Some failures are less subtle. The best councils have a clear line of sight from vision to mission to work programmes and performance management. They have clear accountabilities and a rigorous and ruthless adherence to detail. Little gets missed. They are unafraid to use performance management to its full, addressing non-delivery and ultimately ensuring that the right people with the right skills are in the right jobs, uncomfortable though this often can be.

In failing organisations, such systems are partial, ill-policed and personal (where some may be singled out inappropriately). Senior leaders will openly blame members whose late interference they may suggest will prevent action. Some will even talk about colleagues being ‘in with the members' or being ‘politically connected', like some sort of cosy Cosa Nostra. And they won't acknowledge their own culpability: not defining excellence; tolerating weak performance management systems; and rarely seeing things through. They will breed a culture of non-compliance.

Sometimes impending failure is all but certain. It will have been baked-in with people appointed into positions beyond their capacity and protected. This cadre of untouchables will resist all but the most talented incoming chief executives. Smart incomers take stock before they join – carrying out research, contacting insiders and understanding the real challenges. And they make the mandate to bring about wholesale change a deal-breaker before taking on the job.

Weak senior leaders are far vaguer. They will embark on ill-thought-through ‘transformation' strategies that rarely look at the starting point or previous failed change attempts. These too will fail (in fairness about 70% of transformation strategies do). From then, they will be living on borrowed time as untouchables talk down their performance and further undermine confidence.

Successful senior officers understand these risks. They know that they will inherit previous errors and that members may want to keep sources, even less competent ones, in place. But they will recognise that this is a function of poor officer leadership; members starved of reliable intelligence will seek information elsewhere.
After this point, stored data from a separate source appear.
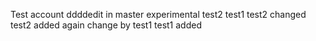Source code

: Test account
ddddedit in master
experimental
test2
test1 test2 changed
test2 added again change by test1
test1 added
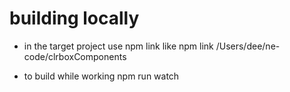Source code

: # building locally

- in the target project use npm link like 
npm link /Users/dee/ne-code/clrboxComponents

- to build while working
npm run watch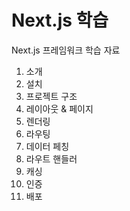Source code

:# Next.js 학습

Next.js 프레임워크 학습 자료

1. 소개
2. 설치
3. 프로젝트 구조
4. 레이아웃 & 페이지
5. 렌더링
6. 라우팅
7. 데이터 페칭
8. 라우트 핸들러
9. 캐싱
10. 인증
11. 배포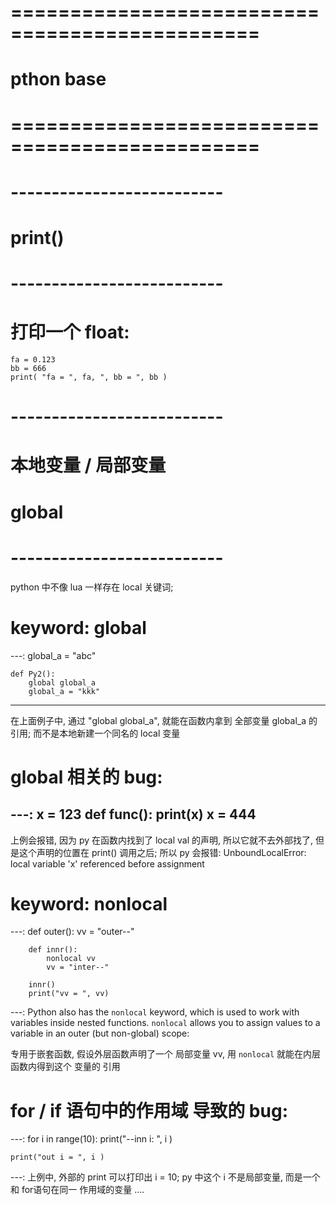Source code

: # =============================================== #
#         pthon base
# =============================================== #



# -------------------------- #
#       print()
# -------------------------- #

# 打印一个 float:
    fa = 0.123
    bb = 666
    print( "fa = ", fa, ", bb = ", bb )




# -------------------------- #
#  本地变量 / 局部变量
#       global
# -------------------------- #

python 中不像 lua 一样存在 local 关键词;

# keyword: global
---:
    global_a = "abc"

    def Py2():
        global global_a
        global_a = "kkk"
---
在上面例子中, 通过 "global global_a", 就能在函数内拿到 全部变量 global_a 的引用;
而不是本地新建一个同名的 local 变量

# global 相关的 bug:
---:
x = 123
    def func():
        print(x)
        x = 444
---
上例会报错, 因为 py 在函数内找到了 local val 的声明, 所以它就不去外部找了, 但是这个声明的位置在 print() 调用之后;
所以 py 会报错:
    UnboundLocalError: local variable 'x' referenced before assignment


# keyword: nonlocal
---:
    def outer():
        vv = "outer--"

        def innr():
            nonlocal vv
            vv = "inter--"

        innr()
        print("vv = ", vv)
---:
Python also has the `nonlocal` keyword, which is used to work with variables inside nested functions. 
`nonlocal` allows you to assign values to a variable in an outer (but non-global) scope:

专用于嵌套函数, 假设外层函数声明了一个 局部变量 vv, 用 `nonlocal` 就能在内层函数内得到这个 变量的 引用


# for / if 语句中的作用域 导致的 bug:
---:
    for i in range(10):
        print("--inn i: ", i )

    print("out i = ", i )
---:
上例中, 外部的 print 可以打印出 i = 10;
py 中这个 i 不是局部变量, 而是一个 和 for语句在同一 作用域的变量 ....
Success is borne of unflinching honesty and ruthless but politically sensitive action. Strong senior leaders will challenge and test member vision and distil indistinct urges into achievable, measurable and deliverable goals. They will honestly take stock, being clear about why they are where they are and without attributing blame, help move the organisation onto a sound fact-based, properly resourced plan for success. Throughout, they will keep members involved and on board and day by day win and build confidence in their leadership, in their team and well-beyond.